Friday, April 11, 2008

Fabulous New Anthology of Arab American Poetry

My dear friend Hayan Charara has edited an amazing new anthology of poetry titled Inclined to Speak. It just got reviewed in Booklist:
Booklist, April 1, 2008

Make no assumptions. As with all double-named ethnicities, the designation "Arab American" encompasses people of dramatically diverse backgrounds with stories of family, war, exile, lost languages, cherished traditions, forbidden love, and the art of reinventing home and self. An Arab American is an immigrant or American-born; a Muslim, Christian, or Jew; a human being faced with negative stereotypes, made worse in the wake of 9/11. Poet Charara has gathered 160 clarion poems by 39 Arab American poets (each briskly profiled) to create a potent and synergistic anthology that illuminates the slippery elements of identity. Familiar voices--Naomi Shihab Nye, Jack Marshall, and Lawrence Joseph--combine with poets who though new to most readers will be quickly embraced, so direct, lithesome, and affecting are their poems about the solace of nature and the paradoxes of the human condition. Here are poems of Lebanon, Palestine, Iraq, Syria, Libya, and Egypt, of New York, Detroit, and South Dakota. Born in a Palestinian refugee camp Suheir Hammad reaches for the essence: "you're either with life, or against it. / affirm life."

--Donna Seaman
Order a copy now!

2 Comments:

Blogger WBS said...

Wow! That's so cool. One of the poets is a lecturer I had who first introduced me to The Poetry of Arab Women.
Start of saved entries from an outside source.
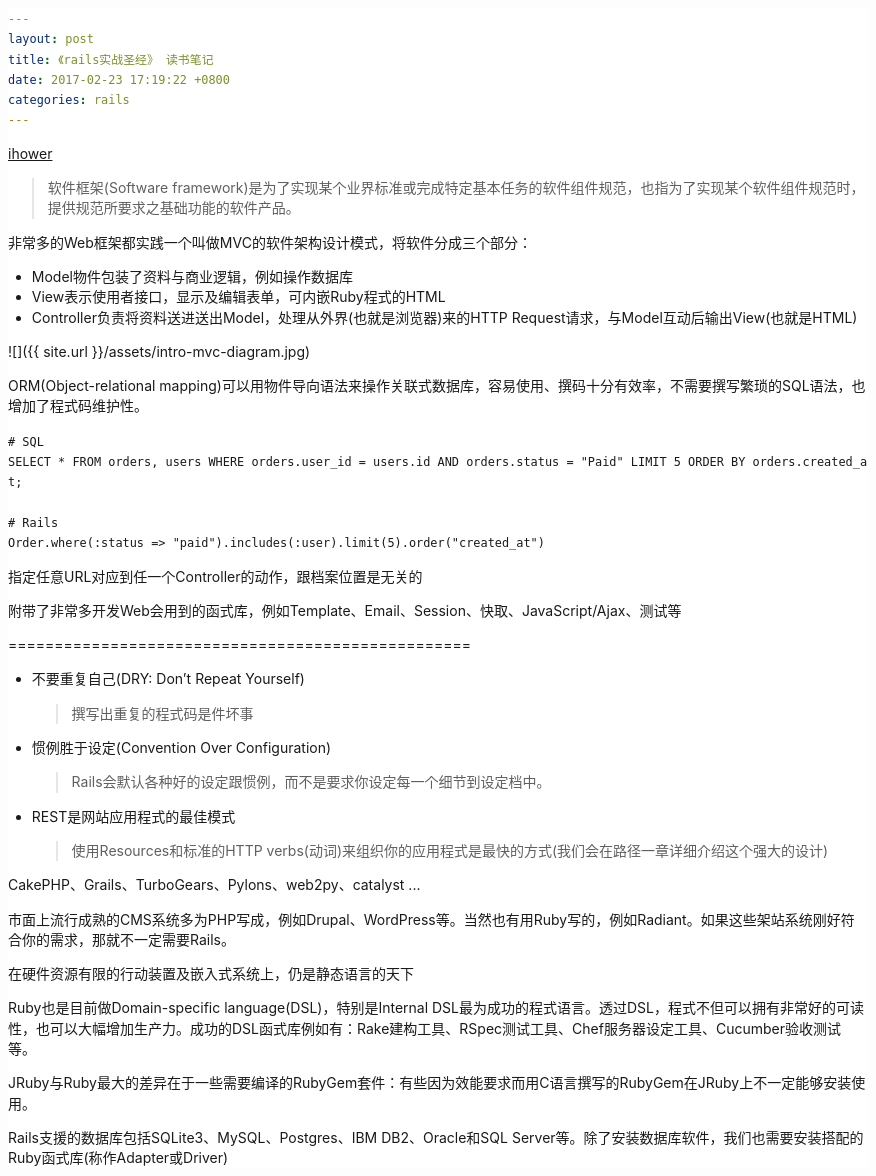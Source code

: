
```yaml
---
layout: post
title: 《rails实战圣经》 读书笔记
date: 2017-02-23 17:19:22 +0800
categories: rails
---
```

[ihower](https://ihower.tw/rails/index-cn.html)

> 软件框架(Software framework)是为了实现某个业界标准或完成特定基本任务的软件组件规范，也指为了实现某个软件组件规范时，提供规范所要求之基础功能的软件产品。

非常多的Web框架都实践一个叫做MVC的软件架构设计模式，将软件分成三个部分：

- Model物件包装了资料与商业逻辑，例如操作数据库
- View表示使用者接口，显示及编辑表单，可内嵌Ruby程式的HTML
- Controller负责将资料送进送出Model，处理从外界(也就是浏览器)来的HTTP Request请求，与Model互动后输出View(也就是HTML)

![]({{ site.url }}/assets/intro-mvc-diagram.jpg)

ORM(Object-relational mapping)可以用物件导向语法来操作关联式数据库，容易使用、撰码十分有效率，不需要撰写繁琐的SQL语法，也增加了程式码维护性。

```
# SQL
SELECT * FROM orders, users WHERE orders.user_id = users.id AND orders.status = "Paid" LIMIT 5 ORDER BY orders.created_at;

# Rails
Order.where(:status => "paid").includes(:user).limit(5).order("created_at")
```

指定任意URL对应到任一个Controller的动作，跟档案位置是无关的

附带了非常多开发Web会用到的函式库，例如Template、Email、Session、快取、JavaScript/Ajax、测试等

==================================================

- 不要重复自己(DRY: Don’t Repeat Yourself) 
    > 撰写出重复的程式码是件坏事
- 惯例胜于设定(Convention Over Configuration)
    > Rails会默认各种好的设定跟惯例，而不是要求你设定每一个细节到设定档中。
- REST是网站应用程式的最佳模式
    > 使用Resources和标准的HTTP verbs(动词)来组织你的应用程式是最快的方式(我们会在路径一章详细介绍这个强大的设计)

CakePHP、Grails、TurboGears、Pylons、web2py、catalyst ...

市面上流行成熟的CMS系统多为PHP写成，例如Drupal、WordPress等。当然也有用Ruby写的，例如Radiant。如果这些架站系统刚好符合你的需求，那就不一定需要Rails。

在硬件资源有限的行动装置及嵌入式系统上，仍是静态语言的天下

Ruby也是目前做Domain-specific language(DSL)，特别是Internal DSL最为成功的程式语言。透过DSL，程式不但可以拥有非常好的可读性，也可以大幅增加生产力。成功的DSL函式库例如有：Rake建构工具、RSpec测试工具、Chef服务器设定工具、Cucumber验收测试等。

JRuby与Ruby最大的差异在于一些需要编译的RubyGem套件：有些因为效能要求而用C语言撰写的RubyGem在JRuby上不一定能够安装使用。

Rails支援的数据库包括SQLite3、MySQL、Postgres、IBM DB2、Oracle和SQL Server等。除了安装数据库软件，我们也需要安装搭配的Ruby函式库(称作Adapter或Driver)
I wonder if this new anthology is more inclusive or far-reaching because The Poetry of Arab Women had large numbers of Lebanese and Palestinian poets (40) with few (in comparison) Algerian, Bahraini, Kuwaiti, Libyan, Moroccan, Qatari, Sa'udi (or is Sa'udi Arabiyan more appropiate?), Tunisian, Emirati or Yemeni contributors (19 combined).

2:28 PM  
Blogger rockslinga said...

well it's definitely more inclusive in one way: it's not just women writers! :) But it's also only arab american writers.